The Web Service Definition Language (WSDL) is an Interface Definition Language (IDL).

It is used to define an interface that holds the information needed by clients to access one or more remote "operations" across the web.

The interface defines, for each operation, its signature, its address and protocols used to access it.

The operations listed in one interface may be found in different places, provided by different server components.

So any client component with access to that one interface definition (or holding it) can use it to access those operations, wherever they are.

 

However, some refer to a WSDL-defined interface as a “service”.

 

When is a component called a service? When the component is a server component (wrapped behind an interface called a service).

Programmers commonly wrap up one server component behind one web service interface definition.

Any client component with access to that one interface definition (or holding it) can use it to access the operations performable by that one server component.

 

However, some refer to the server component (behind the interface) as a "service".

 

When is a component called an interface? When it is a façade component.

In ArchiMate, an interface as defined as a place where discrete services can be accessed.

This definition might be interpreted as saying an interface is a design-time interface definition (think, a menu)

 

However, it seems rather to be saying an interface is a run-time façade component (think, a waiter) that receives and forwards service requests.

Further, ArchiMate limits an interface to fronting one and only one component.

 

Where is a component called a building block?
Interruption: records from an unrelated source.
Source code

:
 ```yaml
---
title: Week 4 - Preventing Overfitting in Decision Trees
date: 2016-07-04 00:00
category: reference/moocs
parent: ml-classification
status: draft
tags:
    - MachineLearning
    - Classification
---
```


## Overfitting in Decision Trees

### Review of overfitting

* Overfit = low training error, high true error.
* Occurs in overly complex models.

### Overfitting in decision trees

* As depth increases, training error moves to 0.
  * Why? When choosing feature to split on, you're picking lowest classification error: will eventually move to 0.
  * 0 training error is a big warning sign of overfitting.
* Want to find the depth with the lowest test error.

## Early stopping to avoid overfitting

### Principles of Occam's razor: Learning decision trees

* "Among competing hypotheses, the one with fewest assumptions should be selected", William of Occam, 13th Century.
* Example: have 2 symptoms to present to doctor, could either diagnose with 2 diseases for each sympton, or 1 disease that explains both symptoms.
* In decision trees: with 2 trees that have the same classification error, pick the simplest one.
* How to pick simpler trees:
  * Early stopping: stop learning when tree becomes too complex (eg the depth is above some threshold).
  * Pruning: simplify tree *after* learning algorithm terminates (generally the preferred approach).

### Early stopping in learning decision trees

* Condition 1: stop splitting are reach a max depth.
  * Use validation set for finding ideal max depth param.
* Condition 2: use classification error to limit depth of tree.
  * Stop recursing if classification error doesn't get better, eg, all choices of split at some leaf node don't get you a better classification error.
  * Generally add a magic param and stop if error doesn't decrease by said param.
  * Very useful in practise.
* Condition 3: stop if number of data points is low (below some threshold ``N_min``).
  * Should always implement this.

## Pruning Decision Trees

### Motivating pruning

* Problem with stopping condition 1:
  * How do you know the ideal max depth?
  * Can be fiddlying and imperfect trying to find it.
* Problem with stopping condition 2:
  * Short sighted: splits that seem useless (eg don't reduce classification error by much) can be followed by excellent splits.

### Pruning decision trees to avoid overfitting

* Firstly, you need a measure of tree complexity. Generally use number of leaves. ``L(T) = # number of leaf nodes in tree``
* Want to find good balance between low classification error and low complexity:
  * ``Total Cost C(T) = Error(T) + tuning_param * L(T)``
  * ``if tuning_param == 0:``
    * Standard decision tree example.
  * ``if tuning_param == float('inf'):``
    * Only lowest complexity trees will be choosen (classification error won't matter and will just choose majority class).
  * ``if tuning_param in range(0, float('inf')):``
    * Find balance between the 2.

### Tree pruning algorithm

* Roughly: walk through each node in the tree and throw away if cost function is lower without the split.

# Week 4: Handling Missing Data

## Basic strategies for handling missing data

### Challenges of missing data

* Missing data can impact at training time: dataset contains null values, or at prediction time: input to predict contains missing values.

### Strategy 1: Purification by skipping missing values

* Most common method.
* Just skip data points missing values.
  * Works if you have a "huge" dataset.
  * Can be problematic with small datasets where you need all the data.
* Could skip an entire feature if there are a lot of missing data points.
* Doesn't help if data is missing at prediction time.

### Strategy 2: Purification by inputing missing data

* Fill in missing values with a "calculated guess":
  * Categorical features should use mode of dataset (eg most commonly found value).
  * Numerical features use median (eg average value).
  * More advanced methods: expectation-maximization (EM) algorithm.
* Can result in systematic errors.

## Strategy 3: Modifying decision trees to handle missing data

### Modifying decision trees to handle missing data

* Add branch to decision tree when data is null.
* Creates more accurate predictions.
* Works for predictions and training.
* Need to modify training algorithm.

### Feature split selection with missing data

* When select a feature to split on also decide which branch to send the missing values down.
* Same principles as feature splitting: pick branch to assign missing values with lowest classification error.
In TOGAF.

TOGAF authors and readers have at least three interpretations of the term building block.

1.      The building block chapter defines a building block as a component (as above).

2.      Some TOGAF 9 authors used the term building block for any meta model type, including goals and locations.

3.      Some now use the term to mean an instance of a meta model type, found in a specific architecture model.

The last two options radically change the meaning of building block around which TOGAF was built.

And they tend to undermine the principles of component-based design and SOA that underpin TOGAF.

 

When is a component called a microservice?

Microservices are not a new idea.

A microservice is a micro-application that can be defined logically by its service portfolio, by the discrete services it offers.

Read this paper for more detail.

Services as “architecture requirements” rather than “architecture definition”

Architects are given motivational inputs – purposes, concerns, problems, requirements and opportunities.

They may clarify these motivations, document them and attach quantified success measures.

The architect’s primary role is to architect systems in response to the given motivations.

They determine system structures and behaviours that will help a business meet its purposes.

They choose between different architectures that might meet the given purposes.

The chosen architecture is very rarely *technology-independent*.

Whether it is *vendor-neutral* or not is up to the architecting process they follow.

 

There is a place where requirements and system architectures come together.

That is in contracts that define the services required of a system.

You can’t design the internal architecture of a system until you know the inputs and outputs.

Service contracts (or use case descriptions) define inputs, outputs and behaviours by which a system meets its purposes.

TOGAF acknowledges this by putting service contracts in the Architecture Requirements Specification rather than the Architecture Definition Document.